* _Your goal_: The entries below contain a line with "- [Курс по DL" and a line with "5. Материалы". Quote exactly those two lines and all lines between them.

* _Source information_:

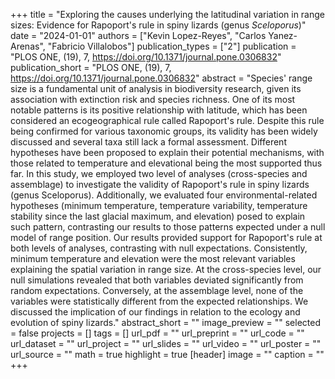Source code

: +++
title = "Exploring the causes underlying the latitudinal variation in range
   sizes: Evidence for Rapoport's rule in spiny lizards (genus
   <i>Sceloporus</i>)"
date = "2024-01-01"
authors = ["Kevin Lopez-Reyes", "Carlos Yanez-Arenas", "Fabricio Villalobos"]
publication_types = ["2"]
publication = "PLOS ONE, (19), 7, https://doi.org/10.1371/journal.pone.0306832"
publication_short = "PLOS ONE, (19), 7, https://doi.org/10.1371/journal.pone.0306832"
abstract = "Species' range size is a fundamental unit of analysis in biodiversity
   research, given its association with extinction risk and species
   richness. One of its most notable patterns is its positive relationship
   with latitude, which has been considered an ecogeographical rule called
   Rapoport's rule. Despite this rule being confirmed for various taxonomic
   groups, its validity has been widely discussed and several taxa still
   lack a formal assessment. Different hypotheses have been proposed to
   explain their potential mechanisms, with those related to temperature
   and elevational being the most supported thus far. In this study, we
   employed two level of analyses (cross-species and assemblage) to
   investigate the validity of Rapoport's rule in spiny lizards (genus
   Sceloporus). Additionally, we evaluated four environmental-related
   hypotheses (minimum temperature, temperature variability, temperature
   stability since the last glacial maximum, and elevation) posed to
   explain such pattern, contrasting our results to those patterns expected
   under a null model of range position. Our results provided support for
   Rapoport's rule at both levels of analyses, contrasting with null
   expectations. Consistently, minimum temperature and elevation were the
   most relevant variables explaining the spatial variation in range size.
   At the cross-species level, our null simulations revealed that both
   variables deviated significantly from random expectations. Conversely,
   at the assemblage level, none of the variables were statistically
   different from the expected relationships. We discussed the implication
   of our findings in relation to the ecology and evolution of spiny
   lizards."
abstract_short = ""
image_preview = ""
selected = false
projects = []
tags = []
url_pdf = ""
url_preprint = ""
url_code = ""
url_dataset = ""
url_project = ""
url_slides = ""
url_video = ""
url_poster = ""
url_source = ""
math = true
highlight = true
[header]
image = ""
caption = ""
+++
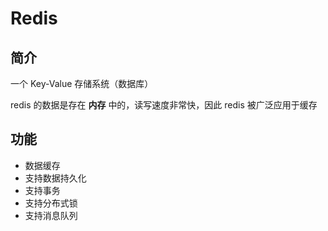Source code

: # Redis

## 简介

一个 Key-Value 存储系统（数据库）

redis 的数据是存在 **内存** 中的，读写速度非常快，因此 redis 被广泛应用于缓存

## 功能

* 数据缓存
* 支持数据持久化
* 支持事务
* 支持分布式锁
* 支持消息队列
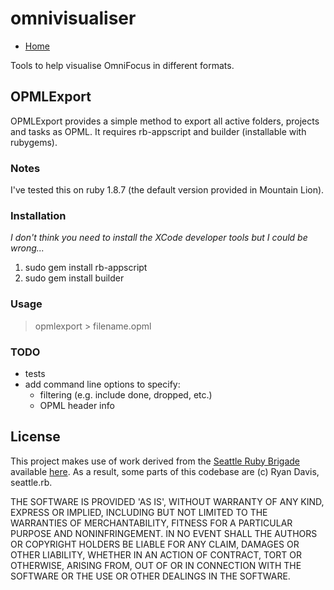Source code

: # omnivisualiser

* [Home](https://github.com/mrpraline/omnivisualiser)

Tools to help visualise OmniFocus in different formats.

## OPMLExport

OPMLExport provides a simple method to export all active folders, projects and tasks as OPML. It requires rb-appscript and builder (installable with rubygems).

### Notes

I've tested this on ruby 1.8.7 (the default version provided in Mountain Lion).

### Installation

_I don't think you need to install the XCode developer tools but I could be wrong..._

1. sudo gem install rb-appscript
2. sudo gem install builder

### Usage

> opmlexport > filename.opml

### TODO

* tests
* add command line options to specify:
    * filtering (e.g. include done, dropped, etc.) 
    * OPML header info

## License

This project makes use of work derived from the [Seattle Ruby Brigade](https://github.com/seattlerb/) available [here](https://github.com/seattlerb/omnifocus). As a result, some parts of this codebase are (c) Ryan Davis, seattle.rb.

THE SOFTWARE IS PROVIDED 'AS IS', WITHOUT WARRANTY OF ANY KIND,
EXPRESS OR IMPLIED, INCLUDING BUT NOT LIMITED TO THE WARRANTIES OF
MERCHANTABILITY, FITNESS FOR A PARTICULAR PURPOSE AND NONINFRINGEMENT.
IN NO EVENT SHALL THE AUTHORS OR COPYRIGHT HOLDERS BE LIABLE FOR ANY
CLAIM, DAMAGES OR OTHER LIABILITY, WHETHER IN AN ACTION OF CONTRACT,
TORT OR OTHERWISE, ARISING FROM, OUT OF OR IN CONNECTION WITH THE
SOFTWARE OR THE USE OR OTHER DEALINGS IN THE SOFTWARE.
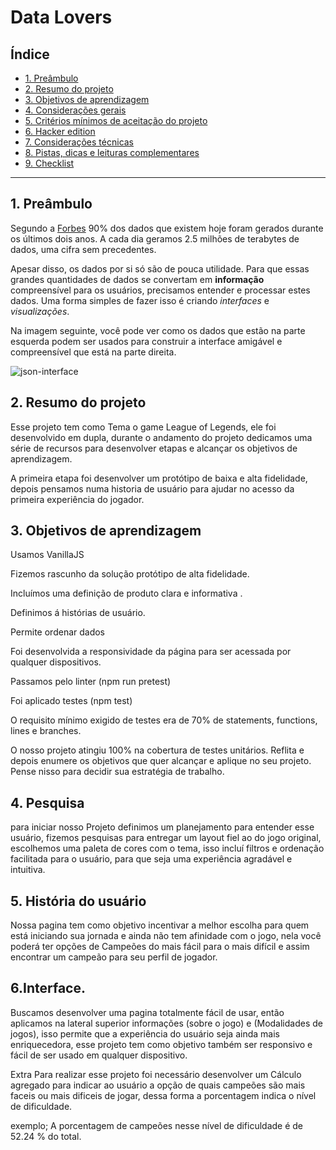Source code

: # Data Lovers

## Índice

* [1. Preâmbulo](#1-preâmbulo)
* [2. Resumo do projeto](#2-resumo-do-projeto)
* [3. Objetivos de aprendizagem](#3-objetivos-de-aprendizagem)
* [4. Considerações gerais](#4-considerações-gerais)
* [5. Critérios mínimos de aceitação do
  projeto](#5-critérios-mínimos-de-aceitação-do-projeto)
* [6. Hacker edition](#6-hacker-edition)
* [7. Considerações técnicas](#7-considerações-técnicas)
* [8. Pistas, dicas e leituras
  complementares](#8-pistas-dicas-e-leituras-complementares)
* [9. Checklist](#9-checklist)

***

## 1. Preâmbulo

Segundo a
[Forbes](https://www.forbes.com/sites/bernardmarr/2018/05/21/how-much-data-do-we-create-every-day-the-mind-blowing-stats-everyone-should-read)
90% dos dados que existem hoje foram gerados durante os últimos dois anos. A
cada dia geramos 2.5 milhões de terabytes de dados, uma cifra sem precedentes.

Apesar disso, os dados por si só são de pouca utilidade. Para que essas grandes
quantidades de dados se convertam em **informação** compreensível para os
usuários, precisamos entender e processar estes dados. Uma forma simples de
fazer isso é criando _interfaces_ e _visualizações_.

Na imagem seguinte, você pode ver como os dados que estão na parte esquerda
podem ser usados para construir a interface amigável e compreensível que está na
parte direita.

![json-interface](https://lh4.googleusercontent.com/Tn-RPXS26pVvOTdUzRT1KVaJ-_QbFs9SpcGLxSPE43fgbHaXtFgMUInuDt7kV41DkT1j8Tt29V0LxQW7SMtC6digOIhfTXSBKdwI08wUwhD3RAqlwy0hjfmhZ2BFe91mtmCSEqysfgk)

## 2. Resumo do projeto

Esse projeto tem como Tema o game League of Legends, ele foi desenvolvido em dupla, durante o andamento do projeto dedicamos uma série de recursos para desenvolver etapas e alcançar os objetivos de aprendizagem.

A primeira etapa foi desenvolver um protótipo de baixa e alta fidelidade, depois pensamos numa historia de usuário para ajudar no acesso da primeira experiência do jogador.

## 3. Objetivos de aprendizagem
Usamos  VanillaJS

Fizemos rascunho da solução protótipo de alta fidelidade.

Incluímos uma definição de produto clara e informativa .

Definimos á histórias de usuário.

Permite ordenar dados

Foi desenvolvida a responsividade da página para ser acessada por qualquer dispositivos.

Passamos  pelo linter (npm run pretest)

Foi aplicado testes (npm test)

  O requisito mínimo exigido de testes era de  70% de statements, functions, lines e branches.

 O nosso projeto atingiu 100% na cobertura de testes unitários.
Reflita e depois enumere os objetivos que quer alcançar e aplique no seu projeto. Pense nisso para decidir sua estratégia de trabalho.


## 4. Pesquisa

para iniciar nosso Projeto definimos um planejamento para entender esse usuário, fizemos pesquisas para entregar um layout fiel ao do jogo original, escolhemos uma paleta de cores com o tema, isso incluí filtros e ordenação facilitada para o usuário, para que seja uma experiência agradável e intuitiva.


## 5. História do usuário

Nossa pagina tem como objetivo incentivar a melhor escolha para quem está iniciando sua jornada e ainda não tem afinidade com o jogo, nela você poderá ter opções de Campeões do mais fácil para o mais difícil e assim encontrar um campeão  para seu perfil de jogador.


## 6.Interface.

Buscamos desenvolver uma pagina totalmente fácil de usar, então aplicamos na lateral superior informações (sobre o jogo) e (Modalidades de jogos), isso permite que a experiência do usuário seja ainda mais enriquecedora, esse projeto tem como objetivo também  ser responsivo e fácil  de ser usado em qualquer dispositivo.

Extra
Para realizar  esse projeto foi necessário desenvolver um Cálculo  agregado para indicar ao usuário a opção de quais campeões são mais faceis ou mais dificeis de jogar, dessa forma  a porcentagem indica o nível de dificuldade.

exemplo;  A porcentagem de campeões nesse nível de dificuldade é de 52.24 % do total.

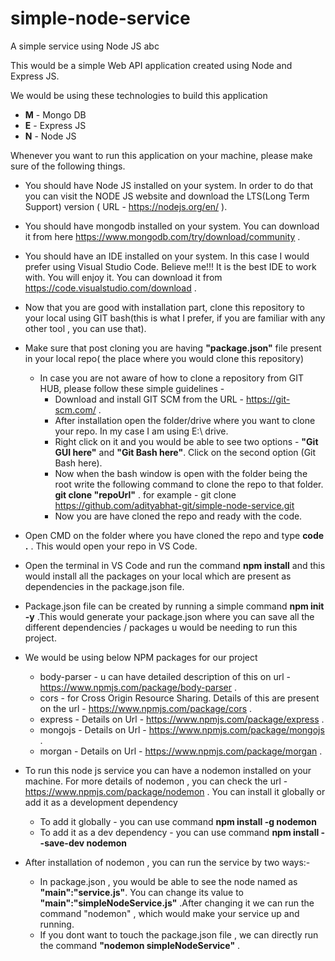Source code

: # simple-node-service
A simple service using Node JS abc

This would be a simple Web API application created using Node and Express JS.

We would be using these technologies to build this application 
* **M** - Mongo DB
* **E** - Express JS
* **N** - Node JS

Whenever you want to run this application on your machine, please make sure of the following things.
   * You should have Node JS installed on your system. In order to do that you can visit the NODE JS website and download the LTS(Long Term Support) version ( URL - https://nodejs.org/en/ ).

   * You should have mongodb installed on your system. You can download it from here https://www.mongodb.com/try/download/community .

   * You should have an IDE installed on your system. In this case I would prefer using Visual Studio Code.
Believe me!!! It is the best IDE to work with. You will enjoy it. You can download it from https://code.visualstudio.com/download .

   * Now that you are good with installation part, clone this repository to your local using GIT bash(this is what I prefer, if you are familiar with any other tool , you can use that).

* Make sure that post cloning you are having **"package.json"** file present in your local repo( the place where you would clone this repository)
    * In case you are not aware of how to clone a repository from GIT HUB, please follow these simple guidelines - 
        - Download and install GIT SCM from the URL - https://git-scm.com/ .
        - After installation open the folder/drive where you want to clone your repo. In my case I am using E:\ drive.
        - Right click on it and you would be able to see two options - **"Git GUI here"** and **"Git Bash here"**. Click on the second option (Git Bash here).
        - Now when the bash window is open with the folder being the root write the following command to clone the repo to that folder.
            **git clone "repoUrl"** . for example - git clone https://github.com/adityabhat-git/simple-node-service.git 
        - Now you are have cloned the repo and ready with the code.

* Open CMD on the folder where you have cloned the repo and type **code .** . This would open your repo in VS Code.

* Open the terminal in VS Code and run the command **npm install** and this would install all the packages on your local which are present as dependencies in the package.json file.

* Package.json file can be created by running a simple command **npm init -y** .This would generate your package.json where you can save all the different dependencies / packages u would be needing to run this project. 

* We would be using below NPM packages for our project 
    - body-parser - u can have detailed description of this on url - https://www.npmjs.com/package/body-parser .
    - cors - for Cross Origin Resource Sharing. Details of this are present on the url - https://www.npmjs.com/package/cors .
    - express - Details on Url - https://www.npmjs.com/package/express .
    - mongojs - Details on Url - https://www.npmjs.com/package/mongojs .
    - morgan  - Details on Url - https://www.npmjs.com/package/morgan  .
    
* To run this node js service you can have a nodemon installed on your machine. For more details of nodemon , you can check the url - https://www.npmjs.com/package/nodemon . You can install it globally or add it as a development dependency 
    - To add it globally - you can use command **npm install -g nodemon**
    - To add it as a dev dependency - you can use command **npm install --save-dev nodemon**

* After installation of nodemon , you can run the service by two ways:- 
    - In package.json , you would be able to see the node named as **"main":"service.js"**. You can change its value to **"main":"simpleNodeService.js"** .After changing it we can run the command "nodemon" , which would make your service up and running.
    - If you dont want to touch the package.json file , we can directly run the command **"nodemon simpleNodeService"** .
    
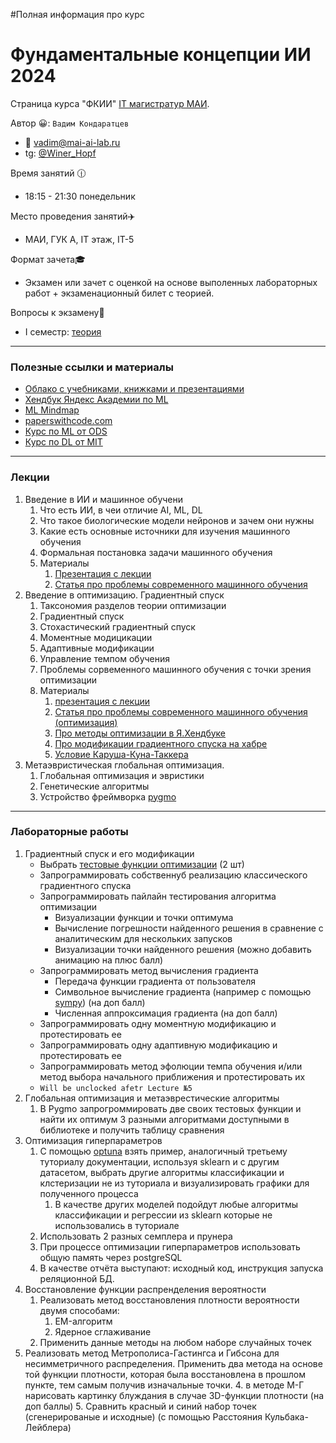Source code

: #Полная информация про курс

# Фундаментальные концепции ИИ 2024
Страница курса "ФКИИ" [IT магистратур МАИ](http://itmai.ru/).

Автор :grinning:: `Вадим Кондаратцев`

- :email: vadim@mai-ai-lab.ru
- tg: [@Winer_Hopf](https://t.me/Winer_Hopf)

Время занятий :clock1230:
- 18:15 - 21:30 понедельник

Место проведения занятий:airplane: 
- МАИ, ГУК А, IT этаж, IT-5

Формат зачета:mortar_board: 
- Экзамен или зачет с оценкой на основе выполенных лабораторных работ + экзаменационный билет с теорией.

Вопросы к экзамену:page_facing_up:
- I семестр: [теория](https://docs.google.com/document/d/1q0d5rToVaJArhrALutL817cQXEFvb-NP57D2dypzz4E/edit?usp=sharing)

 ---

### Полезные ссылки и материалы
- [Облако с учебниками, книжками и презентациями](https://disk.yandex.ru/d/CLLfd0DOWRzXzA)
- [Хендбук Яндекс Академии по ML](https://academy.yandex.ru/handbook/ml)
- [ML Mindmap](https://whimsical.com/machine-learning-roadmap-2020-CA7f3ykvXpnJ9Az32vYXva)
- [paperswithcode.com](https://paperswithcode.com/)
- [Курс по ML от ODS](https://habr.com/ru/company/ods/blog/322626/)
- [Курс по DL от MIT](http://introtodeeplearning.com/)

---

### Лекции
1. Введение в ИИ и машинное обучени
   1. Что есть ИИ, в чеи отличие AI, ML, DL
   2. Что такое биологические модели нейронов и зачем они нужны
   3. Какие есть основные источники для изучения машинного обучения
   4. Формальная постановка задачи машинного обучения 
   5. Материалы
      1. [Презентация с лекции](http://www.machinelearning.ru/wiki/images/f/fc/Voron-ML-Intro-slides.pdf)
      2. [Статья про проблемы современного машинного обучения](https://habr.com/ru/companies/ods/articles/651103/)
2. Введение в оптимизацию. Градиентный спуск
   1. Таксономия разделов теории оптимизации
   2. Градиентный спуск
   3. Стохастический градиентный спуск
   4. Моментные модицикации
   5. Адаптивные модификации
   6. Управление темпом обучения
   7. Проблемы сорвеменного машинного обучения с точки зрения оптимизации 
   8. Материалы
      1. [презентация с лекции](http://www.machinelearning.ru/wiki/images/5/53/Voron-ML-Lin-SG.pdf)
      2. [Статья про проблемы современного машинного обучения (оптимизация)](https://habr.com/ru/articles/351924/)
      3. [Про методы оптимизации в Я.Хендбуке](https://academy.yandex.ru/handbook/ml/article/optimizaciya-v-ml)
      4. [Про модификации градиентного спуска на хабре](https://habr.com/ru/articles/318970/)
      5. [Условие Каруша-Куна-Таккера](https://ru.wikipedia.org/wiki/Условия_Каруша_—_Куна_—_Таккера)
3. Метаэвристическая глобальная оптимизация.
   1. Глобальная оптимизация и эвристики
   2. Генетические алгоритмы
   3. Устройство фреймворка [pygmo](https://esa.github.io/pygmo2/index.html)

---

### Лабораторные работы

1. Градиентный спуск и его модификации
   - Выбрать [тестовые функции оптимизации](https://ru.wikipedia.org/wiki/Тестовые_функции_для_оптимизации) (2 шт)
   - Запрограммировать собственнуб реализацию классического градиентного спуска
   - Запрограммировать пайлайн тестирования алгоритма оптимизации
     - Визуализации функции и точки оптимума
     - Вычисление погрешности найденного решения в сравнение с аналитическим для нескольких запусков
     - Визуализации точки найденного решения (можно добавить анимацию на плюс балл)
   - Запрограммировать метод вычисления градиента
     - Передача функции градиента от пользователя
     - Символьное вычисление градиента (например с помощью [sympy](https://www.sympy.org/en/index.html)) (на доп балл)
     - Численная аппроксимация градиента (на доп балл)
   - Запрограммировать одну моментную модификацию и протестировать ее
   - Запрограммировать одну адаптивную модификацию и протестировать ее
   - Запрограммировать метод эфолюции темпа обучения и/или метод выбора начального приближения и протестировать их
   - `Will be unclocked afetr Lecture №5`
  2. Глобальная оптимизация и метаэврестические алгоритмы
     1. В Pygmo запрогроммировать две своих тестовых функции и найти их оптимум 3 разными алгоритмами доступными в библиотеке и получить таблицу сравнения
  3. Оптимизация гиперпараметров 
     1. С помощью [optuna]() взять пример, аналогичный третьему туториалу документации, используя sklearn и с другим датасетом, выбрать другие  алгоритмы классификации и клстеризации не из туториала  и визуализировать графики для полученного процесса
        1. В качестве других моделей подойдут любые алгоритмы классификации и регрессии из sklearn которые не использовались в туториале
     2. Использовать 2 разных семплера и прунера
     3. При процессе оптимизации гиперпараметров использовать общую память через postgreSQL
     4. В качестве отчёта выступают: исходный код, инструкция запуска реляционной БД. 
  4. Восстановление функции распренделения вероятности
     1. Реализовать метод восстановления плотности вероятности двумя способами:
        1. EM-алгоритм
        2. Ядерное сглаживание
     2. Применить данные методы на любом наборе случайных точек
   5. Реализовать метод Метрополиса-Гастингса и Гибсона для несимметричного распределения. Применить два метода на основе той функции плотности, которая была восстановлена в прошлом пункте, тем самым получив изначальные точки.
     4. в методе М-Г нарисовать картинку блуждания в случае 3D-функции плотности (на доп баллы)
     5. Сравнить красный и синий набор точек (сгенерированые и исходные) (с помощью Расстояния Кульбака-Лейблера)
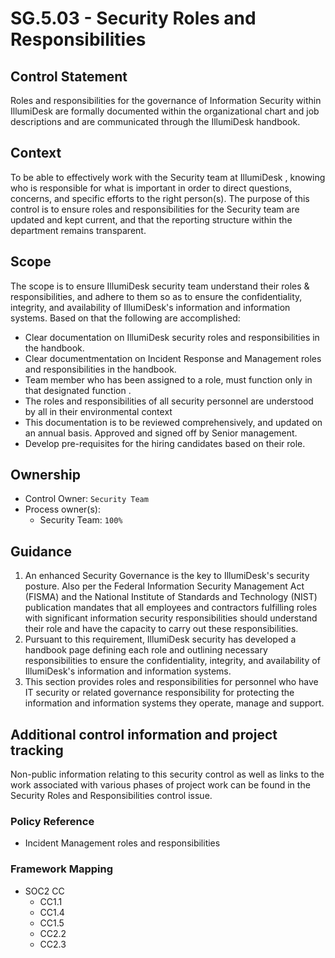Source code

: # SG.5.03 - Security Roles and Responsibilities

## Control Statement

Roles and responsibilities for the governance of Information Security within IllumiDesk are formally documented within the organizational chart and job descriptions and are communicated through the IllumiDesk handbook.

## Context

To be able to effectively work with the Security team at IllumiDesk , knowing who is responsible for what is important in order to direct questions, concerns, and specific efforts to the right person\(s\). The purpose of this control is to ensure roles and responsibilities for the Security team are updated and kept current, and that the reporting structure within the department remains transparent.

## Scope

The scope is to ensure IllumiDesk security team understand their roles & responsibilities, and adhere to them so as to ensure the confidentiality, integrity, and availability of IllumiDesk's information and information systems. Based on that the following are accomplished:

* Clear documentation on IllumiDesk security roles and responsibilities in the handbook.
* Clear documentmentation on Incident Response and Management roles and responsibilities in the handbook.
* Team member who has been assigned to a role, must function only in that designated function .
* The roles and responsibilities of all security personnel are understood by all in their environmental context
* This documentation is to be reviewed comprehensively, and updated on an annual basis. Approved and signed off by Senior management.
* Develop pre-requisites for the hiring candidates based on their role.

##  Ownership

* Control Owner: `Security Team`
* Process owner\(s\):
  * Security Team: `100%`

##  Guidance

1. An enhanced Security Governance is the key to IllumiDesk's security posture. Also per the Federal Information Security Management Act \(FISMA\) and the National Institute of Standards and Technology \(NIST\) publication mandates that all employees and contractors fulfilling roles with significant information security responsibilities should understand their role and have the capacity to carry out these responsibilities.
2. Pursuant to this requirement, IllumiDesk security has developed a handbook page defining each role and outlining necessary responsibilities to ensure the confidentiality, integrity, and availability of IllumiDesk's information and information systems.
3. This section provides roles and responsibilities for personnel who have IT security or related governance responsibility for protecting the information and information systems they operate, manage and support.

## Additional control information and project tracking

Non-public information relating to this security control as well as links to the work associated with various phases of project work can be found in the Security Roles and Responsibilities control issue.

### Policy Reference

* Incident Management roles and responsibilities

###  Framework Mapping

* SOC2 CC
  * CC1.1
  * CC1.4
  * CC1.5
  * CC2.2
  * CC2.3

* _Answer for this exercise_:
- [Курс по DL от MIT](http://introtodeeplearning.com/)

---

### Лекции
1. Введение в ИИ и машинное обучени
   1. Что есть ИИ, в чеи отличие AI, ML, DL
   2. Что такое биологические модели нейронов и зачем они нужны
   3. Какие есть основные источники для изучения машинного обучения
   4. Формальная постановка задачи машинного обучения 
   5. Материалы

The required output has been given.